Recorded data -
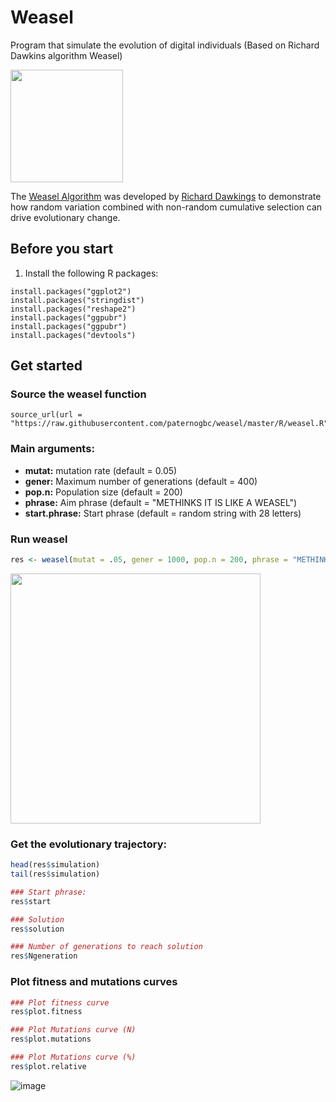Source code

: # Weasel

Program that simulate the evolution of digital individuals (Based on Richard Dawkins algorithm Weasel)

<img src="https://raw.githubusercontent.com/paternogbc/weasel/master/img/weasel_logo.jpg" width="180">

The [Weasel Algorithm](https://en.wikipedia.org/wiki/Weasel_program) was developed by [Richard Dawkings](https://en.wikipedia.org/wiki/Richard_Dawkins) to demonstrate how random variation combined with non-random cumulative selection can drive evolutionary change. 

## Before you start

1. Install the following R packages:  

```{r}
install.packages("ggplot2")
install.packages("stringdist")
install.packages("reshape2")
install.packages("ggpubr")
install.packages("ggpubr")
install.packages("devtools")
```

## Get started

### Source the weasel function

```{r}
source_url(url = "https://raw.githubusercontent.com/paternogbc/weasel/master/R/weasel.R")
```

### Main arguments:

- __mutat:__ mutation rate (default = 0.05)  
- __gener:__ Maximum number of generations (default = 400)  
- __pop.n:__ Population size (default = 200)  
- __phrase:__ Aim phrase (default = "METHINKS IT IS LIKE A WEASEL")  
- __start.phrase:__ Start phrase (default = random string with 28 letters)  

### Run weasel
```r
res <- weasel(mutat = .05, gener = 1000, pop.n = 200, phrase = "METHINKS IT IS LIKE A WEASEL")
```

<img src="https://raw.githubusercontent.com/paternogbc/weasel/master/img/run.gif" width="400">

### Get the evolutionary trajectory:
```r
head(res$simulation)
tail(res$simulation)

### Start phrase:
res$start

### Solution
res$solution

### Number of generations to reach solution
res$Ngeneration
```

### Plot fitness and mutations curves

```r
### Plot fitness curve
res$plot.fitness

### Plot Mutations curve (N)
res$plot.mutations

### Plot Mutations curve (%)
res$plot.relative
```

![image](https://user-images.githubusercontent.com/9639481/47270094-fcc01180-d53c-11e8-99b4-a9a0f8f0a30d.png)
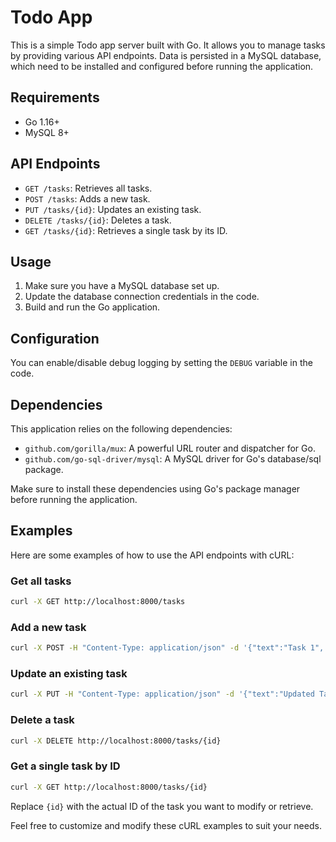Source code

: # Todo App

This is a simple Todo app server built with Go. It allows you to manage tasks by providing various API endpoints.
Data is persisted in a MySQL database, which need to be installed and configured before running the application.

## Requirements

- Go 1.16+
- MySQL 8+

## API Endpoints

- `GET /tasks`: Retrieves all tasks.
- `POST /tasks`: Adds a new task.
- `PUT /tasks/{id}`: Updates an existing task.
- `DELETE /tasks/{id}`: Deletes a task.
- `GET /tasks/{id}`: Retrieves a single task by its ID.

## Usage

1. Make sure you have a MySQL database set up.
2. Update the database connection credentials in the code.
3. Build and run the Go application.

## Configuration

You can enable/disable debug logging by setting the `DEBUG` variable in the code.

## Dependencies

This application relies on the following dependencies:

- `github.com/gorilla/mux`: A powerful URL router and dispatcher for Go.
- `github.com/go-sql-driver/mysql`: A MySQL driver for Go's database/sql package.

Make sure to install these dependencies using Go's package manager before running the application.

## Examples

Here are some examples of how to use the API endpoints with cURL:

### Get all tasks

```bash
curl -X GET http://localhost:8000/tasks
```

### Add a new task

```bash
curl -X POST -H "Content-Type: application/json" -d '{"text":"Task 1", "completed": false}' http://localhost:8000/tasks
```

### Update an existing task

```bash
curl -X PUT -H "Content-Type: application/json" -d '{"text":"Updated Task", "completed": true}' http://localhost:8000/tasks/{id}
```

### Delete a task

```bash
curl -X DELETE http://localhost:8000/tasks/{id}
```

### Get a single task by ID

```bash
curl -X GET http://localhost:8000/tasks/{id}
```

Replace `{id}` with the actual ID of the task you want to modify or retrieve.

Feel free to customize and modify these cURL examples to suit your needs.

...

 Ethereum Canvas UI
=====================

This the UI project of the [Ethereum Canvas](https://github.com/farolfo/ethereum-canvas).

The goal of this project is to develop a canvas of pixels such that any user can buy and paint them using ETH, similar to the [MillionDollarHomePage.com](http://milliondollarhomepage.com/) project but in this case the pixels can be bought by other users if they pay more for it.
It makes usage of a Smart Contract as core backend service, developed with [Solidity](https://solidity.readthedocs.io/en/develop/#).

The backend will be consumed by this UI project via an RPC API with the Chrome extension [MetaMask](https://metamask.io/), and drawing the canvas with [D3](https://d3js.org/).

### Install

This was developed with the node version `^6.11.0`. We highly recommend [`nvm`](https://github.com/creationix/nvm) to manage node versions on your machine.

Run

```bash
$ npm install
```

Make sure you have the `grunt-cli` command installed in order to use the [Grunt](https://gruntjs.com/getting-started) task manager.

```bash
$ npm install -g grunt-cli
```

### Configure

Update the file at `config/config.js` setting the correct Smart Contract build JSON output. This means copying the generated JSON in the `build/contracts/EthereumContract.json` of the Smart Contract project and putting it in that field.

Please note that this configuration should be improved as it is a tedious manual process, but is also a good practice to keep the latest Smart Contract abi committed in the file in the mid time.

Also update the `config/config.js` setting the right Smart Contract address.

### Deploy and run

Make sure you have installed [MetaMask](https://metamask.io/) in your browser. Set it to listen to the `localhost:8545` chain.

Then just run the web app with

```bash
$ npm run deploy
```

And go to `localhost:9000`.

--

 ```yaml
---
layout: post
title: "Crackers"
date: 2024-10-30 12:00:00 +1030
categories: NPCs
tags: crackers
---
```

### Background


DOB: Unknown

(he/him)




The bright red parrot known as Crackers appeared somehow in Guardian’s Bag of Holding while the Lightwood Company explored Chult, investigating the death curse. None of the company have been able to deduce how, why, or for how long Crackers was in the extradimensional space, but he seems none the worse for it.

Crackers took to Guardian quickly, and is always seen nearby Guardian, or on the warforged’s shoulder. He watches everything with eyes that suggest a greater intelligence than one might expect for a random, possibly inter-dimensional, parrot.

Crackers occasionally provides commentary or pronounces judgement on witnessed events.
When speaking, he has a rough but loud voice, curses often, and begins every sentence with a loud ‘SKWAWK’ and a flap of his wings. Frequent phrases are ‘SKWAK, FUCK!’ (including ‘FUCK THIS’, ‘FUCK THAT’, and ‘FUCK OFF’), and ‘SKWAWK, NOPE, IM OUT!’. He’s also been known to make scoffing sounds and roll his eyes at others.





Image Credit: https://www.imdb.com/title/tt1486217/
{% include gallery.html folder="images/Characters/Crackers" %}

Your objective - Search the data for the string "application" and copy out every line where it is found.

Completed exercise -
Data is persisted in a MySQL database, which need to be installed and configured before running the application.
3. Build and run the Go application.
This application relies on the following dependencies:
Make sure to install these dependencies using Go's package manager before running the application.
curl -X POST -H "Content-Type: application/json" -d '{"text":"Task 1", "completed": false}' http://localhost:8000/tasks
curl -X PUT -H "Content-Type: application/json" -d '{"text":"Updated Task", "completed": true}' http://localhost:8000/tasks/{id}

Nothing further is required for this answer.